▶ [Problem to work on]:
Count the lines below that include the word "моделированием" and write that number alone.

[Saved data entries]

···

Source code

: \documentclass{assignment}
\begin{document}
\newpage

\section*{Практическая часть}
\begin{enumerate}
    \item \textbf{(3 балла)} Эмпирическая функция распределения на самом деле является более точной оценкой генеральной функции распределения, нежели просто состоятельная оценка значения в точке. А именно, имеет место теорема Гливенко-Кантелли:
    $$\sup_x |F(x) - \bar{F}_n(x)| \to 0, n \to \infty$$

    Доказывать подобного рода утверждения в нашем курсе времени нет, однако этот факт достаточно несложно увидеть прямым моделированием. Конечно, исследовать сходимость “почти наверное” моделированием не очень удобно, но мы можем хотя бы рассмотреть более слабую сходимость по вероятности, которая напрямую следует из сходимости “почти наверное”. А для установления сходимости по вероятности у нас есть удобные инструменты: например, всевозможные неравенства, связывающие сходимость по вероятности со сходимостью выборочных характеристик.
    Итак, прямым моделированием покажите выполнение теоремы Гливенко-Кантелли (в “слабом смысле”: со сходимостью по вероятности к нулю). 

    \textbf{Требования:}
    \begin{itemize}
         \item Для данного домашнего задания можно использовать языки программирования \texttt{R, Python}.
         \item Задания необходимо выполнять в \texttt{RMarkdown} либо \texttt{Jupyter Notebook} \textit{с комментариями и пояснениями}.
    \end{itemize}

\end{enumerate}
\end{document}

···

▶ [Solution below]:
2